Where the word "Special" appears in a line below, copy the whole line.

• Supplied records
────────

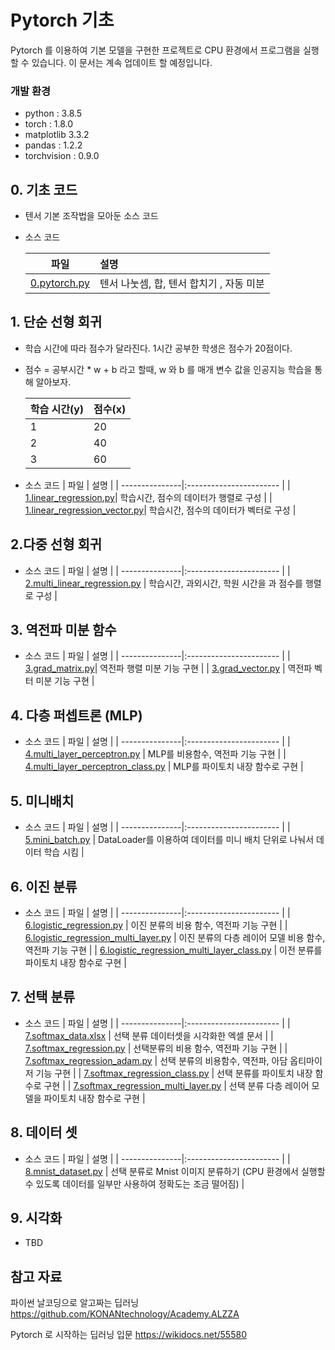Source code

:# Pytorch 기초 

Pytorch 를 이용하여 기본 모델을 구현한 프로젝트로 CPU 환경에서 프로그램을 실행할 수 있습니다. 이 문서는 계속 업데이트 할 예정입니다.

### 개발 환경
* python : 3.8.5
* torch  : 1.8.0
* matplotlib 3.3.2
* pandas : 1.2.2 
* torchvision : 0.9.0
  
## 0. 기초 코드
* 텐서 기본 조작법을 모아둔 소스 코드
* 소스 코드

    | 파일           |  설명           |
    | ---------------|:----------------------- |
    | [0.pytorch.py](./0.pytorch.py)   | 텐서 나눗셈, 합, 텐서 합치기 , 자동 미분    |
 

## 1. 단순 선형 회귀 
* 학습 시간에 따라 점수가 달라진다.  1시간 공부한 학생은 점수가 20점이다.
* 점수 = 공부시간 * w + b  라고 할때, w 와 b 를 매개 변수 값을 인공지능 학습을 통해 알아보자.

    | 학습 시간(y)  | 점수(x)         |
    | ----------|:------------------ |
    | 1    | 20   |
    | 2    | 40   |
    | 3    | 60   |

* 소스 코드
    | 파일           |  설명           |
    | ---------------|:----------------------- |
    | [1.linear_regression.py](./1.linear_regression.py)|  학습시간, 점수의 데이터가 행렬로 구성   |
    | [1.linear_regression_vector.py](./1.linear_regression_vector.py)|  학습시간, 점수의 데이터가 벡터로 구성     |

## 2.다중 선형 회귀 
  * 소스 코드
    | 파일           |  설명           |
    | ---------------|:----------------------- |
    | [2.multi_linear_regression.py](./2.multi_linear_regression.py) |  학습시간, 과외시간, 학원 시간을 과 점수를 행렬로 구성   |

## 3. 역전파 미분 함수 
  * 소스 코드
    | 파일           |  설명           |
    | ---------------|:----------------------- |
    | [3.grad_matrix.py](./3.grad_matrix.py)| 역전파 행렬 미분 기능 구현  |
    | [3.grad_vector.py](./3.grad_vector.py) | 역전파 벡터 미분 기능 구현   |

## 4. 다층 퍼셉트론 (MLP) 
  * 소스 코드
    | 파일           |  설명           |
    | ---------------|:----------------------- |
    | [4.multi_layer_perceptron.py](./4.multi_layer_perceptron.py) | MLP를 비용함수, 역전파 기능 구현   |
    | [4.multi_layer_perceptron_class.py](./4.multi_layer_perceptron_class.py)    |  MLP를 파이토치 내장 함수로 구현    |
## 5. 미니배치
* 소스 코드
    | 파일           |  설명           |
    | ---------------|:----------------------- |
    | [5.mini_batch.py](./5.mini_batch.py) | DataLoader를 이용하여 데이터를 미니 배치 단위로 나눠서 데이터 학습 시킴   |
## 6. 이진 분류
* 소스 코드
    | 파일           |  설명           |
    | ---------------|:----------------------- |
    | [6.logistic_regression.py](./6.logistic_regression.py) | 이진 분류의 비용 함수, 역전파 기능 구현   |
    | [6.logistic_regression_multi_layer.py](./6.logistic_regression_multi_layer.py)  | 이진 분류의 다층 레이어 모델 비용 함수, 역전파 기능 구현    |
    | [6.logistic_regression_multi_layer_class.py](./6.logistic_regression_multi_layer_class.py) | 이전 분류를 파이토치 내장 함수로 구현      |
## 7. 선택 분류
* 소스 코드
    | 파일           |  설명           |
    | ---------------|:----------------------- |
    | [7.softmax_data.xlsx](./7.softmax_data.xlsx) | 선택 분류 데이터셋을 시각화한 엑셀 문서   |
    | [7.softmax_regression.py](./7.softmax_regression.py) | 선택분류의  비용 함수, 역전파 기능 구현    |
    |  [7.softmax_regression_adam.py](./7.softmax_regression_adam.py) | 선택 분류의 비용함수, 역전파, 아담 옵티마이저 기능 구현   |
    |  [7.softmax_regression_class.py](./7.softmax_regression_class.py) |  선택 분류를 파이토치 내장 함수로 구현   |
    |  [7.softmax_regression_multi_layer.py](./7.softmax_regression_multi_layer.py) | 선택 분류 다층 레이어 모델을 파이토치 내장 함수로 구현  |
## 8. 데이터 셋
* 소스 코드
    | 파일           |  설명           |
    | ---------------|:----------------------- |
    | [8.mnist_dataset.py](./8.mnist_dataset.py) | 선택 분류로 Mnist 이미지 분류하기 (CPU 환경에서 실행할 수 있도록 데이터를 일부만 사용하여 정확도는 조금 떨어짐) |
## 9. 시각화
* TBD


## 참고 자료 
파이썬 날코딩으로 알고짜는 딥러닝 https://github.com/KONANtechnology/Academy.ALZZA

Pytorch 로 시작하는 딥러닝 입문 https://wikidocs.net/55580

────────

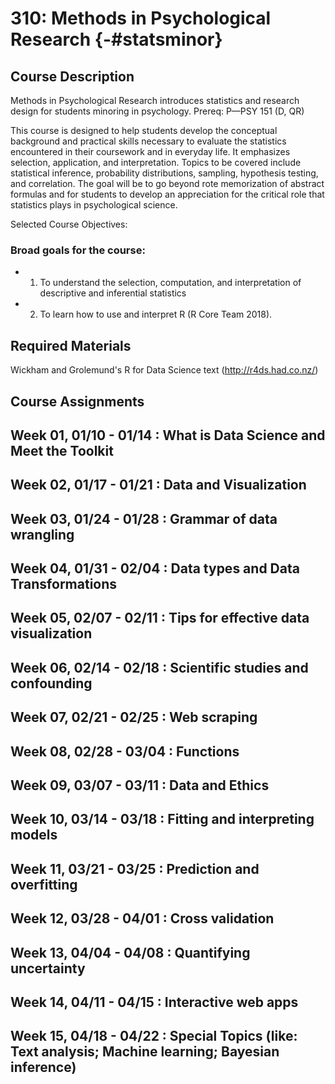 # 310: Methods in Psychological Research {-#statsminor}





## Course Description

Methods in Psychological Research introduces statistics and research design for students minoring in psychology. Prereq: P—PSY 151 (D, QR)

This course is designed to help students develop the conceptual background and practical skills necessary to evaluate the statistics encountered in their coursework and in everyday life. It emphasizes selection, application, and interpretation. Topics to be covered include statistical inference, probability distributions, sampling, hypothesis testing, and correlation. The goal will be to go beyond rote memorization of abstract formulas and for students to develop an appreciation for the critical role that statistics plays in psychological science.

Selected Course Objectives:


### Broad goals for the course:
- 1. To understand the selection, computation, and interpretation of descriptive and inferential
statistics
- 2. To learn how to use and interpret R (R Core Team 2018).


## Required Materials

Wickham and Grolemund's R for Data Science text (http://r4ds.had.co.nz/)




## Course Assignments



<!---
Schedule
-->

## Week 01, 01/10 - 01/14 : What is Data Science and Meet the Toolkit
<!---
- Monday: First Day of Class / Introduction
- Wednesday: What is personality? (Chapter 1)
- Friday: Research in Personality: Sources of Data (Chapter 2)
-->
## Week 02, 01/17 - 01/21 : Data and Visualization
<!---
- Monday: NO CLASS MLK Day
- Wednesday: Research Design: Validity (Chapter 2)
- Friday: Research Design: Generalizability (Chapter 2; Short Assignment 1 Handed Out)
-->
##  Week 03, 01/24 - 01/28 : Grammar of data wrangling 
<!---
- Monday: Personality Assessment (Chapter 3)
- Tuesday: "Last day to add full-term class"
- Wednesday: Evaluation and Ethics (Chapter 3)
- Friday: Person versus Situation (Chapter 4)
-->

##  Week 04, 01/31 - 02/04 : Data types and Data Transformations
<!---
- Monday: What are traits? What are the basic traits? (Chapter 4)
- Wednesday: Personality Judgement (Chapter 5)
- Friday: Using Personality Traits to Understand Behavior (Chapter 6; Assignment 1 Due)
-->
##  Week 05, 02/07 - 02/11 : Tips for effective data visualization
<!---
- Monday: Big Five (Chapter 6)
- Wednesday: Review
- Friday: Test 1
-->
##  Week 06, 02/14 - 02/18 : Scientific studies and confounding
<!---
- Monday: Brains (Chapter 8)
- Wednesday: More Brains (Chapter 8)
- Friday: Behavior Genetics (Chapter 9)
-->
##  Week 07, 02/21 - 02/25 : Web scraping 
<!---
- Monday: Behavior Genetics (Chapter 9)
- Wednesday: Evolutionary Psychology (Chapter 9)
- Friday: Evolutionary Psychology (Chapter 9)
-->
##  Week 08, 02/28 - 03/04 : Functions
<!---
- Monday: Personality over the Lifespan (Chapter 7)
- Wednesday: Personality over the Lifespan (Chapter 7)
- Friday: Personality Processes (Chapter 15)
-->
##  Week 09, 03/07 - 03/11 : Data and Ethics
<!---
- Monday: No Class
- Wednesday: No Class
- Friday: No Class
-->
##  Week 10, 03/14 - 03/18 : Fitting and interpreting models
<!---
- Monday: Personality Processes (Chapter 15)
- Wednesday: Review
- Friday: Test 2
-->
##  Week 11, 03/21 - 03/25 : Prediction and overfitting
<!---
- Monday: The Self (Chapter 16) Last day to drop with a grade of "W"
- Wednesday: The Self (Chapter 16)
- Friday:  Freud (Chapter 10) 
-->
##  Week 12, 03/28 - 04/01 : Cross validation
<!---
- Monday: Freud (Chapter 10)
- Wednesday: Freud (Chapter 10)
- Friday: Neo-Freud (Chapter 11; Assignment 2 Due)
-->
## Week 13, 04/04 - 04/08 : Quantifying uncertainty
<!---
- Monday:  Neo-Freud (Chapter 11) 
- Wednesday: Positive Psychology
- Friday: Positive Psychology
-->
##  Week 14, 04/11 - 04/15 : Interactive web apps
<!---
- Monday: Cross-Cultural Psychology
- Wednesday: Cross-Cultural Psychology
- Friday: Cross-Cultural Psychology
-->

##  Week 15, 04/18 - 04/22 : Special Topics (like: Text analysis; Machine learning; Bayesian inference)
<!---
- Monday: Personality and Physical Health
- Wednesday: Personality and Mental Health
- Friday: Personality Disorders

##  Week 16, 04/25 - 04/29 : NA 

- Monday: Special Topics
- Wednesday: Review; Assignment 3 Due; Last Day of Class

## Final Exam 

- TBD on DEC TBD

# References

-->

────────

• Solution to the exercise
##  Week 15, 04/18 - 04/22 : Special Topics (like: Text analysis; Machine learning; Bayesian inference)
- Monday: Special Topics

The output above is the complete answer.